From the end of station approach go up Blowers Hill.
Take the first turn on the right (Wickens Lane, not
named but there is a public footpath sign). Pass the
drives to Rickwoods House and Rickwoods Farm; take the
next turn on the left.
Go up the drive and, just before reaching the house
ahead, go over a stile on the right and bear left
diagonally across the field to a gate in the hedge. On
the other side bear right to pass a concrete water
trough. Continue in the same direction – there may be a
couple of stiles over electric fences but these things
come and go. Continue in the same direction over the
brow of the hill and make for a stile into a wood. Turn
left along path through the wood to emerge over a stile.
Follow a path along a very long field. Just as the path
starts to bear gently right, bear left to a stile and
enter wood (you need to watch carefully for this – at a
moderate walking speed you will be in the right place
about seven minutes after the last stile). Cross a
footbridge and bear left along a path that soon bears
right to climb steeply through the wood. On joining a
more level path, keep left and continue to a stile and
gate into a field. Follow the right hand edge of the
field to a gate. Don’t go through the gate but through a
kissing gate a few metres beyond it leading into a small
section of woodland. Beyond the woodland follow the
right hand edge of a field, passing a fine crop of
blackberries in late summer, to reach a lane.
Cross the lane to take path opposite, uphill through
some woodland.
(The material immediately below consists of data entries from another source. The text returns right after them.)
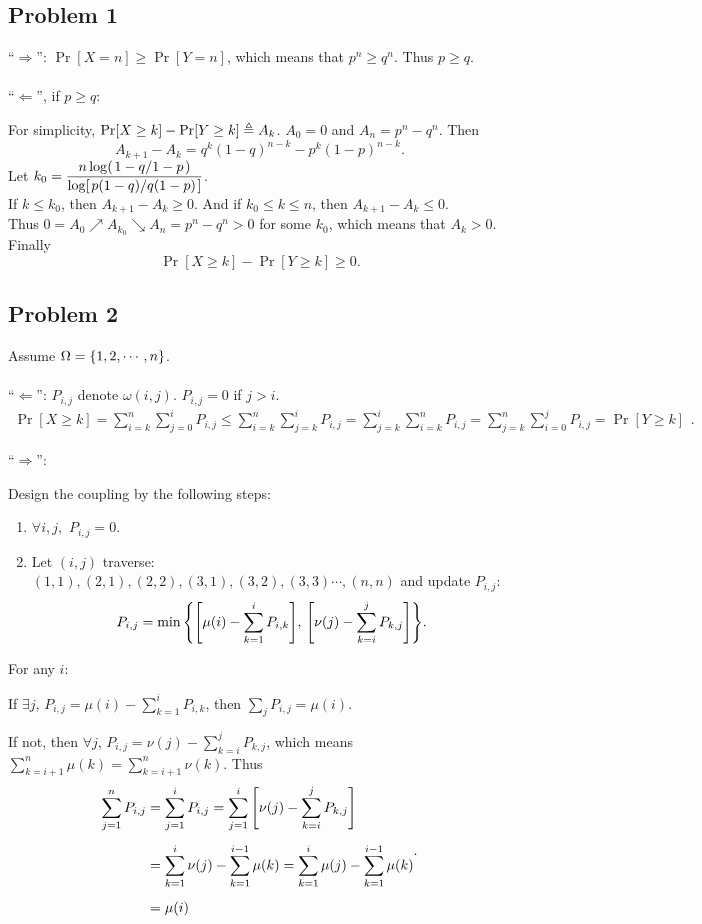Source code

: \documentclass{article}
\begin{document}
\subsection*{Problem 1}
``$\Longrightarrow$'': $\Pr[X=n]\ge \Pr[Y=n]$, which means that $p^n\ge q^n$. Thus $p\ge q$.
\\\\
``$\Longleftarrow$'', if $p\ge q$:

For simplicity, $\Pr[X\ge k]-\Pr[Y\ge k]\triangleq A_k$. $A_0=0$ and $A_n=p^n-q^n$.
Then
\[
	A_{k+1}-A_{k}=q^k(1-q)^{n-k}-p^k(1-p)^{n-k}
	.\]
Let $\displaystyle k_0=\frac{n\log(\flatfrac{1-q}{1-p})}{\log[\flatfrac{p(1-q)}{q(1-p)}]}$.
\\[9pt]
If $k\le k_0$, then $A_{k+1}-A_k\ge 0$. And if $k_0\le k\le n$,
then $A_{k+1}-A_k\le 0.$
\\[6pt]
Thus $0=A_0\nearrow A_{k_0}\searrow A_{n}=p^n-q^n>0$ for some $k_0$, which means that $A_k>0$.
\\[6pt]
Finally \[\Pr[X\ge k]-\Pr[Y\ge k]\ge 0.\]

\subsection*{Problem 2}
Assume $\Omega=\qty{1,2, \cdots,n}$.
\\\\
``$\Longleftarrow$'': $P_{i,j}$ denote  $\omega(i,j)$.  $P_{i,j}=0$ if  $j>i$.
\[
	\begin{aligned}
		\Pr[X\ge k]=\sum_{i=k}^n\sum_{j=0}^iP_{i,j}
		\le
		\sum_{i=k}^n\sum_{j=k}^iP_{i,j}
		=
		\sum_{j=k}^i\sum_{i=k}^nP_{i,j}
		=
		\sum_{j=k}^n\sum_{i=0}^jP_{i,j}
		=
		\Pr[Y\ge k]
	\end{aligned}
	.\]

``$\Longrightarrow$'':

Design the coupling by the following steps:
\begin{enumerate}
	\item
	      $\forall i,j,\,\,P_{i,j}=0$.
	\item
	      Let  $(i,j)$ traverse: $(1,1),(2,1),(2,2),(3,1),(3,2),(3,3)\cdots,(n,n)$ and update  $P_{i,j}$:
	      \[
		      P_{i,j}=\min\qty{\qty[\mu(i)-\sum_{k=1}^iP_{i,k}],\,\qty[\nu(j)-\sum_{k=i}^jP_{k,j}]}
		      .\]
\end{enumerate}
For any $i$:

If $\exists j$, $P_{i,j}=\mu(i)-\sum_{k=1}^iP_{i,k}$, then $\sum_jP_{i,j}=\mu(i)$.

If not, then $\forall j,\, P_{i,j}=\nu(j)-\sum_{k=i}^jP_{k,j}$, which means $\sum_{k=i+1}^n\mu(k)=\sum_{k=i+1}^n\nu(k)$. Thus
\[
	\begin{aligned}
		\sum_{j=1}^nP_{i,j}
		&=
		\sum_{j=1}^iP_{i,j}
		=
		\sum_{j=1}^i\qty[\nu(j)-\sum_{k=i}^jP_{k,j}]
		\\[5pt]&=
		\sum_{k=1}^i\nu(j)-\sum_{k=1}^{i-1}\mu(k)
		=
		\sum_{k=1}^i\mu(j)-\sum_{k=1}^{i-1}\mu(k)
		\\[5pt]&=
		\mu(i)
	\end{aligned}
.\]
\end{document}
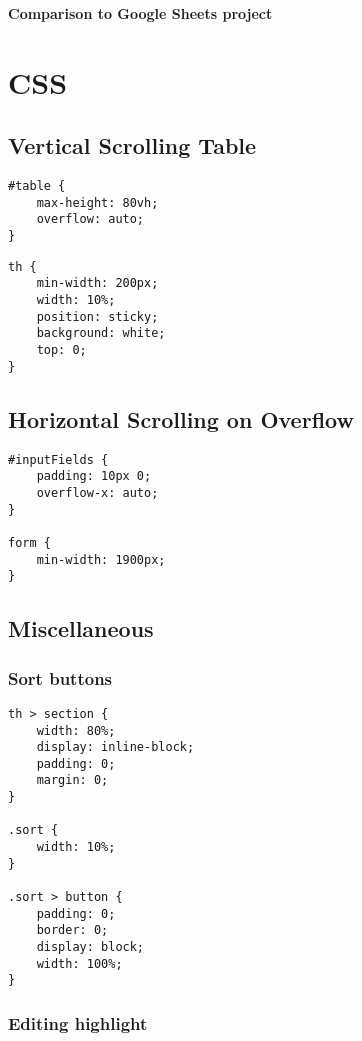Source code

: \documentclass[letterpaper]{article}
\begin{document}
\textbf{Comparison to Google Sheets project}

\newpage

\section{CSS}\label{CSS}

\subsection{Vertical Scrolling Table}

\begin{lstlisting}[firstnumber=29]
#table {
    max-height: 80vh;
    overflow: auto;
}
\end{lstlisting}

\begin{lstlisting}[firstnumber=39]
th {
    min-width: 200px;
    width: 10%;
    position: sticky;
    background: white;
    top: 0;
}
\end{lstlisting}

\subsection{Horizontal Scrolling on Overflow}\label{overflow-x}

\begin{lstlisting}[firstnumber=5]
#inputFields {
    padding: 10px 0;
    overflow-x: auto;
}

form {
    min-width: 1900px;
}
\end{lstlisting}

\subsection{Miscellaneous}

\subsubsection{Sort buttons}

\begin{lstlisting}[firstnumber=47]
th > section {
    width: 80%;
    display: inline-block;
    padding: 0;
    margin: 0;
}

.sort {
    width: 10%;
}

.sort > button {
    padding: 0;
    border: 0;
    display: block;
    width: 100%;
}
\end{lstlisting}

\subsubsection{Editing highlight}
\end{document}
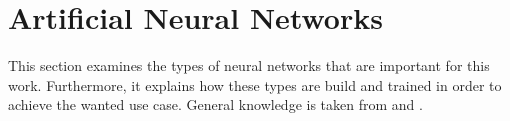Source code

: \section{Artificial Neural Networks}
\label{sec:neural-networks}
This section examines the types of neural networks that are important for this work.
Furthermore, it explains how these types are build and trained in order to achieve the wanted use case.
General knowledge is taken from \cite{Goodfellow-et-al-2016} and \cite{cs231n}.






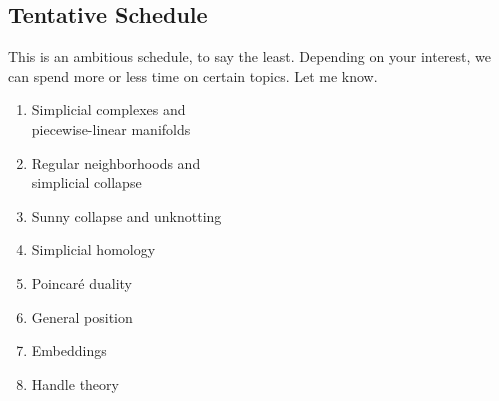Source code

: \documentclass[12pt]{handout}
\begin{document}
\subsection*{Tentative Schedule}

This is an ambitious schedule, to say the least.  Depending on your
interest, we can spend more or less time on certain topics.  Let me know.

\begin{multicols}{2}
\begin{enumerate}
\item Simplicial complexes and \\ piecewise-linear manifolds
\item Regular neighborhoods and \\ simplicial collapse
\item Sunny collapse and unknotting
\item Simplicial homology
\item Poincar\'e duality
\item General position
\item Embeddings
\item Handle theory
\end{enumerate}
\end{multicols}
\end{document}
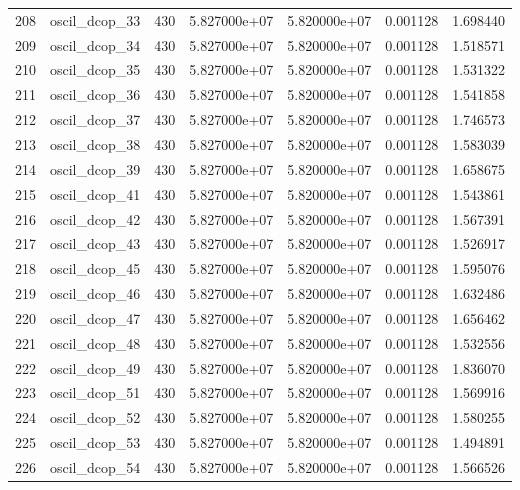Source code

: \begin{tabular}{llrrrrr}
208 &            oscil\_dcop\_33 &   430 &  5.827000e+07 &  5.820000e+07 &  0.001128 &   1.698440 \\
209 &            oscil\_dcop\_34 &   430 &  5.827000e+07 &  5.820000e+07 &  0.001128 &   1.518571 \\
210 &            oscil\_dcop\_35 &   430 &  5.827000e+07 &  5.820000e+07 &  0.001128 &   1.531322 \\
211 &            oscil\_dcop\_36 &   430 &  5.827000e+07 &  5.820000e+07 &  0.001128 &   1.541858 \\
212 &            oscil\_dcop\_37 &   430 &  5.827000e+07 &  5.820000e+07 &  0.001128 &   1.746573 \\
213 &            oscil\_dcop\_38 &   430 &  5.827000e+07 &  5.820000e+07 &  0.001128 &   1.583039 \\
214 &            oscil\_dcop\_39 &   430 &  5.827000e+07 &  5.820000e+07 &  0.001128 &   1.658675 \\
215 &            oscil\_dcop\_41 &   430 &  5.827000e+07 &  5.820000e+07 &  0.001128 &   1.543861 \\
216 &            oscil\_dcop\_42 &   430 &  5.827000e+07 &  5.820000e+07 &  0.001128 &   1.567391 \\
217 &            oscil\_dcop\_43 &   430 &  5.827000e+07 &  5.820000e+07 &  0.001128 &   1.526917 \\
218 &            oscil\_dcop\_45 &   430 &  5.827000e+07 &  5.820000e+07 &  0.001128 &   1.595076 \\
219 &            oscil\_dcop\_46 &   430 &  5.827000e+07 &  5.820000e+07 &  0.001128 &   1.632486 \\
220 &            oscil\_dcop\_47 &   430 &  5.827000e+07 &  5.820000e+07 &  0.001128 &   1.656462 \\
221 &            oscil\_dcop\_48 &   430 &  5.827000e+07 &  5.820000e+07 &  0.001128 &   1.532556 \\
222 &            oscil\_dcop\_49 &   430 &  5.827000e+07 &  5.820000e+07 &  0.001128 &   1.836070 \\
223 &            oscil\_dcop\_51 &   430 &  5.827000e+07 &  5.820000e+07 &  0.001128 &   1.569916 \\
224 &            oscil\_dcop\_52 &   430 &  5.827000e+07 &  5.820000e+07 &  0.001128 &   1.580255 \\
225 &            oscil\_dcop\_53 &   430 &  5.827000e+07 &  5.820000e+07 &  0.001128 &   1.494891 \\
226 &            oscil\_dcop\_54 &   430 &  5.827000e+07 &  5.820000e+07 &  0.001128 &   1.566526 \\

\end{tabular}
Cross a field to a copse. Turn left
following a line of electricity wires and making for a
gate immediately beneath the next pole. Keep left as you
follow the path beyond the gate down to a lane.
Turn right for about 100 metres and take a path on
the left descending to a footbridge. Follow the path
between fences then along the right hand edge of a
couple of fields until it enters Trugger’s Gill. Go over
a footbridge and up the bank at the other side into a
field. Follow the hedge on the right until it turns
right, then bear half right across the field, going
neither uphill nor downhill, to enter more woodland. At
a T-junction, turn left. Follow a clear track through
the wood then along a ridge, if in doubt taking the
higher of alternative paths to ensure that you remain on
the ridge until the path enters Newtye Hurst Wood.
Follow track through wood to road.
Turn left and left again at a junction. At a footpath
sign on the right, go down the driveway towards Malletts
Barn. Just before the gate, go right along a path
between a fence and a wall to a stile. Go straight
across field to gate. In the next field is a pond
surrounded by trees – pass to the right hand side of
this and continue across the field, descending to
gateway in the hedge. Immediately through the gateway,
go through metal pedestrian gate on right and up the
field for about 100 metres to pole, then bear left to a
stile in the hedge that leads into Blowers Hill opposite
a white house with hung tiles (The Old Bakehouse).
Turn left and soon right into Cow Lane. This climbs
at first but just as it levels out take a path on the
left that goes steeply down the right hand side of a
field then over another stile and across the end of the
garden of a large house. Another stile (with waymark)
takes you into more woodland and soon you see on your
left the brickwork at the entrance to a railway tunnel.
At a T-junction turn left and keep between the railway
on your left and the stream on your right until you
reach the road. Turn left under the railway bridge and
left back into the station approach.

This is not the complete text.